▸ **Work task**: Each line of the data holding "plugin" should be found and copied.

▸ **Source records**:
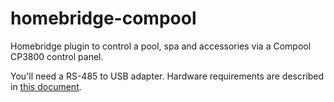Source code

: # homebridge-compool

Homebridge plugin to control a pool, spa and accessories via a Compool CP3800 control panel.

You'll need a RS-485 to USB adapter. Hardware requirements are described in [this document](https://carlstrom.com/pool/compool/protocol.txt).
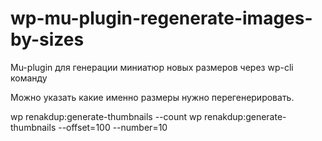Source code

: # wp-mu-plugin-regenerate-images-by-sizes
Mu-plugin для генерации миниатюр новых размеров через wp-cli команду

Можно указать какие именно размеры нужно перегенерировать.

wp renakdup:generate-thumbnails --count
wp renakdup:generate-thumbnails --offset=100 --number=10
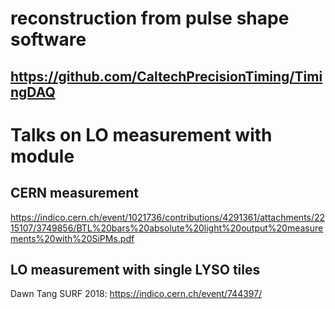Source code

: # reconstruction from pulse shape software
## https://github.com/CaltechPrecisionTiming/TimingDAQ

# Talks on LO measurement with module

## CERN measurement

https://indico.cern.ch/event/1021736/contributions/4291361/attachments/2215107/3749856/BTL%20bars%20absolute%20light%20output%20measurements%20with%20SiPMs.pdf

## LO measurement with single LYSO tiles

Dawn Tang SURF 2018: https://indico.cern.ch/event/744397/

▸ **Solution to this task**:
Homebridge plugin to control a pool, spa and accessories via a Compool CP3800 control panel.
: # wp-mu-plugin-regenerate-images-by-sizes
Mu-plugin для генерации миниатюр новых размеров через wp-cli команду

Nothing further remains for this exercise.